_ABOUT THIS TASK_
Omit the pictures and print exactly the lines of the listing below, starting at the first and ending at the line containing "C'est une boite".

─── MATERIAL SHOWN ───

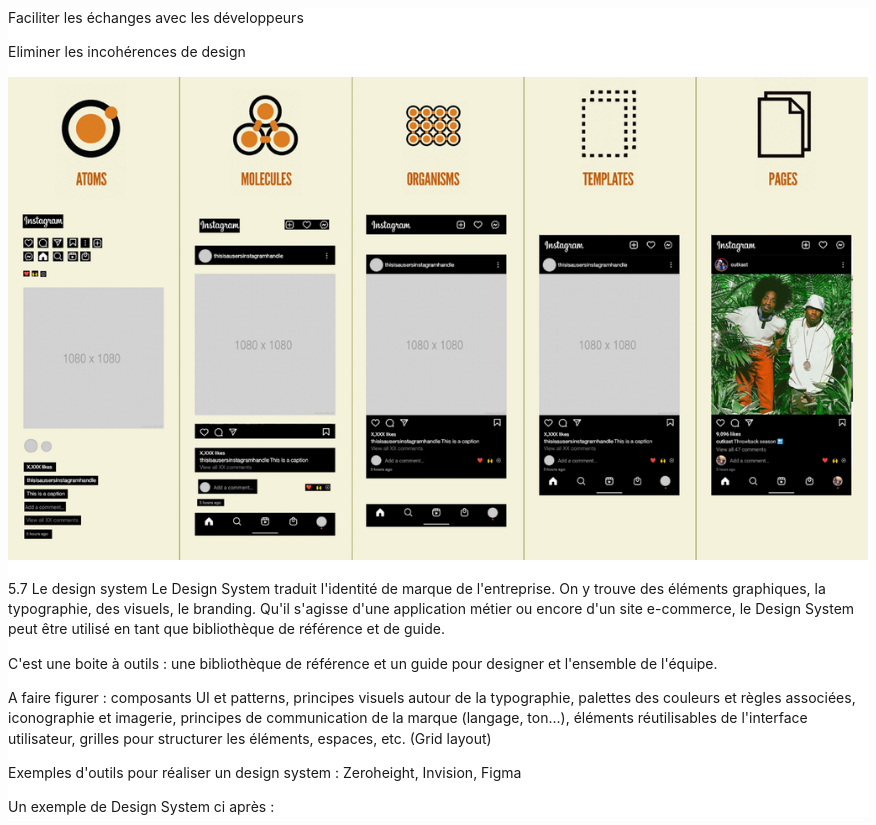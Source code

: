 Faciliter les échanges avec les développeurs

Eliminer les incohérences de design

<img src="pictures/image33.png">

5.7 Le design system
Le Design System traduit l'identité de marque de l'entreprise. On y trouve des éléments graphiques, la typographie, des visuels, le branding. Qu'il s'agisse d'une application métier ou encore d'un site e-commerce, le Design System peut être utilisé en tant que bibliothèque de référence et de guide.

C'est une boite à outils : une bibliothèque de référence et un guide pour designer et l'ensemble de l'équipe.

A faire figurer : composants UI et patterns, principes visuels autour de la typographie, palettes des couleurs et règles associées, iconographie et imagerie, principes de communication de la marque (langage, ton...), éléments réutilisables de l'interface utilisateur, grilles pour structurer les éléments, espaces, etc. (Grid layout)

Exemples d'outils pour réaliser un design system : Zeroheight, Invision, Figma

Un exemple de Design System ci après :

───

_RESULT OF THIS TASK_
Source code

: Faciliter les échanges avec les développeurs

Eliminer les incohérences de design

<img src="pictures/image33.png">

5.7 Le design system
Le Design System traduit l'identité de marque de l'entreprise. On y trouve des éléments graphiques, la typographie, des visuels, le branding. Qu'il s'agisse d'une application métier ou encore d'un site e-commerce, le Design System peut être utilisé en tant que bibliothèque de référence et de guide.

C'est une boite à outils : une bibliothèque de référence et un guide pour designer et l'ensemble de l'équipe.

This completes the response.